The grisliest work of Islam during 2010, however, was in Nigeria. There, “a staggering 2,000 Christians lost their lives in riots caused by Muslim extremists in some of the northern states in the country.”
There, 12 northern states adopted Islamic Shariah law, providing the impetus for the attacks on Christians, the report said.
Just in the last few days, 21 Christians were killed in a bombing at a Christian church in Alexandria, Egypt, the report noted.
Maryam Rustampoor and Marzieh Amirzadeh were arrested in Iran during 2009 just for being Christian
While the biggest overall threat is from Islamic influences, the reported noted, “There is no question that North Korea deserves its No. 1 ranking.”
“The state’s attitude towards Christians is extremely hostile – they should not exist. There is no freedom to build churches or to worship in homes. Possession of Christian materials is punishable by death,” the report said.
“In May 2010 a group of 23 Christians was discovered. The police found Bibles and other Christian literature. Three people were publicly executed, and the others disappeared within the infamous Yodok Prison camp. It is estimated that between 50,000 and 70,000 Christians suffer in prison camps,” the report said.

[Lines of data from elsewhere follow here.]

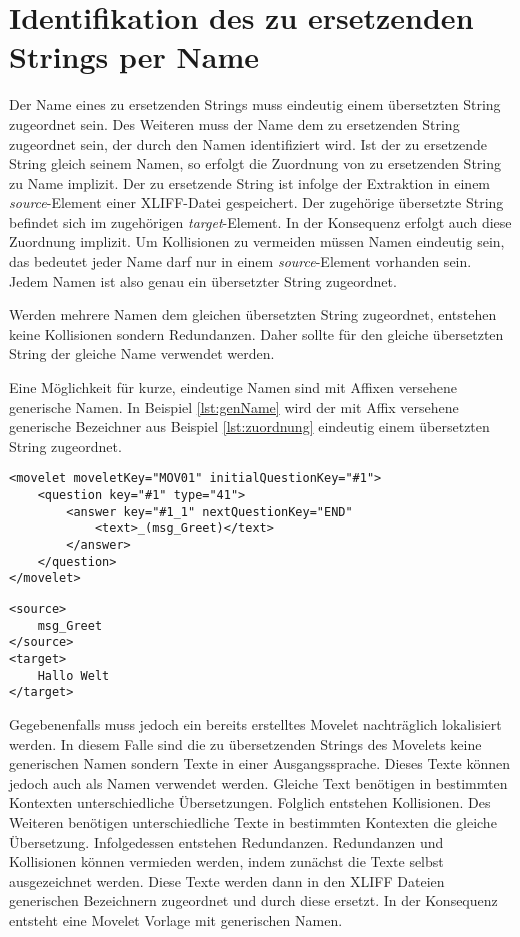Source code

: \section{Identifikation des zu ersetzenden Strings per Name}
\label{sec:nameidentifier}
Der Name eines zu ersetzenden Strings muss eindeutig einem übersetzten String zugeordnet sein. Des Weiteren muss der Name dem zu ersetzenden String zugeordnet sein, der durch den Namen identifiziert wird. Ist der zu ersetzende String gleich seinem Namen, so erfolgt die Zuordnung von zu ersetzenden String zu Name implizit. Der zu ersetzende String ist infolge der Extraktion in einem \mbox{\textit{source}}-Element einer \ac{XLIFF}-Datei gespeichert. Der zugehörige übersetzte String befindet sich im zugehörigen \mbox{\textit{target}}-Element. In der Konsequenz erfolgt auch diese Zuordnung implizit. Um Kollisionen zu vermeiden müssen Namen eindeutig sein, das bedeutet jeder Name darf nur in einem \mbox{\textit{source}}-Element vorhanden sein. Jedem Namen ist also genau ein übersetzter String zugeordnet.
\par
Werden mehrere Namen dem gleichen übersetzten String zugeordnet, entstehen keine Kollisionen sondern Redundanzen. Daher sollte für den gleiche übersetzten String der gleiche Name verwendet werden.
\par 
Eine Möglichkeit für kurze, eindeutige Namen sind mit Affixen versehene generische Namen. In Beispiel \ref{lst:genName} wird der mit Affix versehene generische Bezeichner aus Beispiel \ref{lst:zuordnung} eindeutig einem übersetzten String zugeordnet.
\begin{lstlisting}[caption={Generischer Name mit Affix},
label={lst:genName}]
<movelet moveletKey="MOV01" initialQuestionKey="#1">
	<question key="#1" type="41">
		<answer key="#1_1" nextQuestionKey="END" 
			<text>_(msg_Greet)</text>
		</answer>
	</question>
</movelet>
\end{lstlisting}

\begin{lstlisting}[caption={Zuordnung von Name zu übersetzten String},
label={lst:zuordnung}]
<source>
	msg_Greet
</source>
<target>
	Hallo Welt
</target>
\end{lstlisting}
Gegebenenfalls muss jedoch ein bereits erstelltes Movelet nachträglich lokalisiert werden. In diesem Falle sind die zu übersetzenden Strings des Movelets keine generischen Namen sondern Texte in einer Ausgangssprache. Dieses Texte können jedoch auch als Namen verwendet werden. Gleiche Text benötigen in bestimmten Kontexten unterschiedliche Übersetzungen. Folglich entstehen Kollisionen. Des Weiteren benötigen unterschiedliche Texte in bestimmten Kontexten die gleiche Übersetzung. Infolgedessen entstehen Redundanzen. Redundanzen und Kollisionen können vermieden werden, indem zunächst die Texte selbst ausgezeichnet werden. Diese Texte werden dann in den \ac{XLIFF} Dateien generischen Bezeichnern zugeordnet und durch diese ersetzt. In der Konsequenz entsteht eine Movelet Vorlage mit generischen Namen.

The listing of the nations, and further details on their attacks on Christians, is at Open Doors’ website.
The organization estimates 100 million Christians worldwide suffer interrogation, arrest and even death for their faith in Christ, with millions more facing discrimination and alienation.
Prominent on the list were several of America’s “allies,” including No. 4 Saudi Arabia, where “religious freedom does not exist.”
“Citizens are only allowed to adhere to one religion. No protection, legal or otherwise, is provided for non-Muslims residents. The legal system is based on Islamic law … Apostasy is punishable by death if the accused does not recant.”
In No. 6 Maldives, “Legislation forbids the practice of any religion except Islam … churches are forbidden, importing Christian materials is prohibited, discrimination of non-Muslims is total…”
The only other Top 10 non-Muslim persecutor was No. 10 Laos, where “at least 25 Christians were killed; at least another 20 were arrested and held without trial.”
New on the list were Malaysia and Russia. In Malaysia, “building churches is almost impossible” and Christians were attacked because a court ruled that Christians were allowed to say “allah.”
In Russia, three Christian leaders were killed because they were “too active” in the work among converted Muslims.